Report each line of the records below that holds the word "ECSCluster".
*** Opening of Data ***
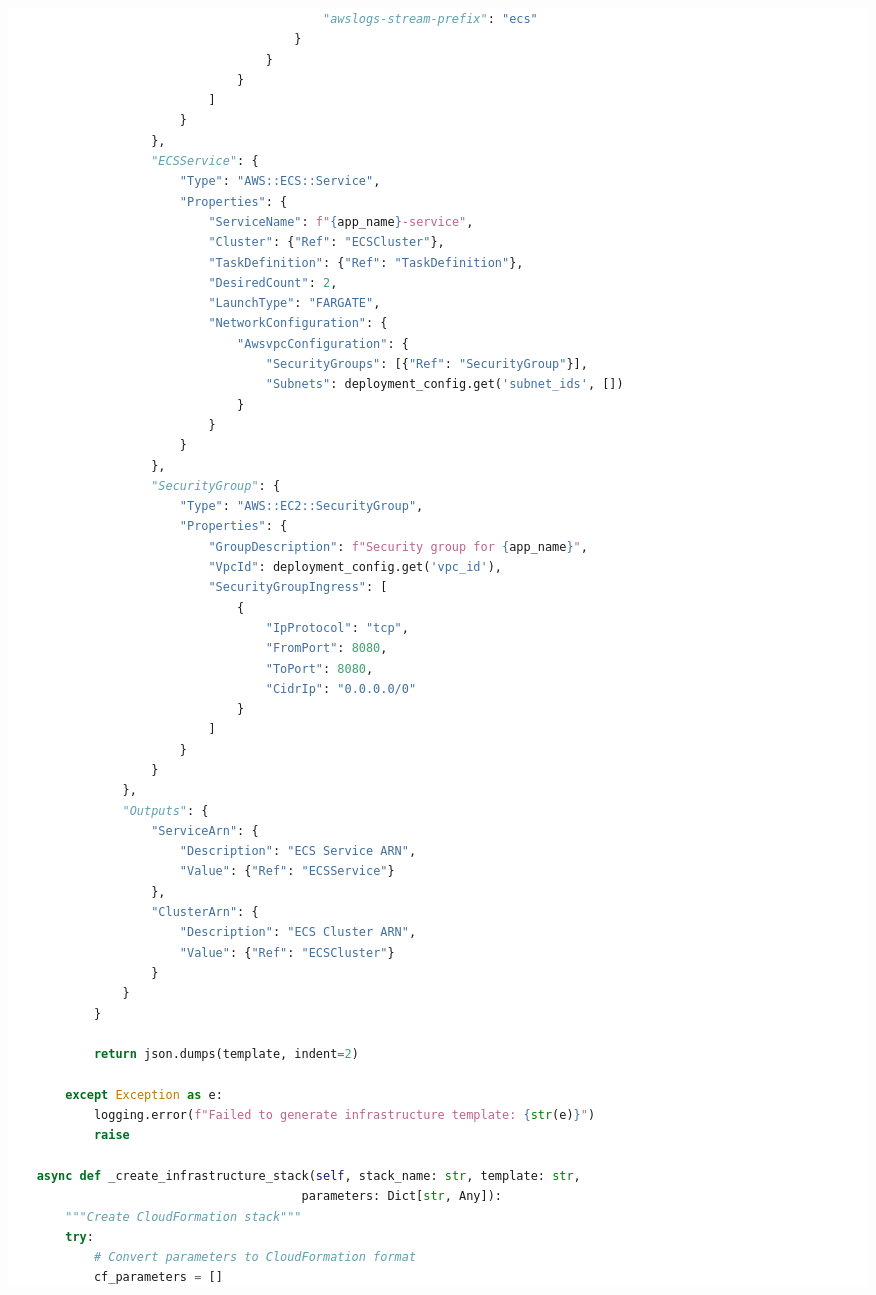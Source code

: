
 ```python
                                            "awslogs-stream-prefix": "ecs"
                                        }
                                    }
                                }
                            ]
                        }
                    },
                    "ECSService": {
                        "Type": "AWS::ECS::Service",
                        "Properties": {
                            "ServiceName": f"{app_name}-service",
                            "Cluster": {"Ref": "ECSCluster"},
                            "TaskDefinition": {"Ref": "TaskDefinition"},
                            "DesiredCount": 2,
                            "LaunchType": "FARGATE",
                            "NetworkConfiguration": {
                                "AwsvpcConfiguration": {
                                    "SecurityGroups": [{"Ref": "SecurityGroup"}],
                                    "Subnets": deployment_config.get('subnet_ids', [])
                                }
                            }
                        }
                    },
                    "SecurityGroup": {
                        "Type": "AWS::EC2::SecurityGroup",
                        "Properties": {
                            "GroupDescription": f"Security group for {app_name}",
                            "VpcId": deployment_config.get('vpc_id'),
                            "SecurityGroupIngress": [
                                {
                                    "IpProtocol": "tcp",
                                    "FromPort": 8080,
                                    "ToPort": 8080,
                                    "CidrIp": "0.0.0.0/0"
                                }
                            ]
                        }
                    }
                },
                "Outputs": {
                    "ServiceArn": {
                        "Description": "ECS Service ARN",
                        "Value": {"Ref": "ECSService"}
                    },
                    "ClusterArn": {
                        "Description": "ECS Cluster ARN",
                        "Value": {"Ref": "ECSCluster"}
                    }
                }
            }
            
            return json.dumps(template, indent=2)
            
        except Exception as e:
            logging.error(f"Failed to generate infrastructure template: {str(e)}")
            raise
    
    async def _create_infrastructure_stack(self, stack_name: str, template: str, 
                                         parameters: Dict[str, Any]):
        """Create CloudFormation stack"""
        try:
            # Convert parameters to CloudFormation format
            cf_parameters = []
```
*** Close of Data ***
Reply
                            "Cluster": {"Ref": "ECSCluster"},
                        "Value": {"Ref": "ECSCluster"}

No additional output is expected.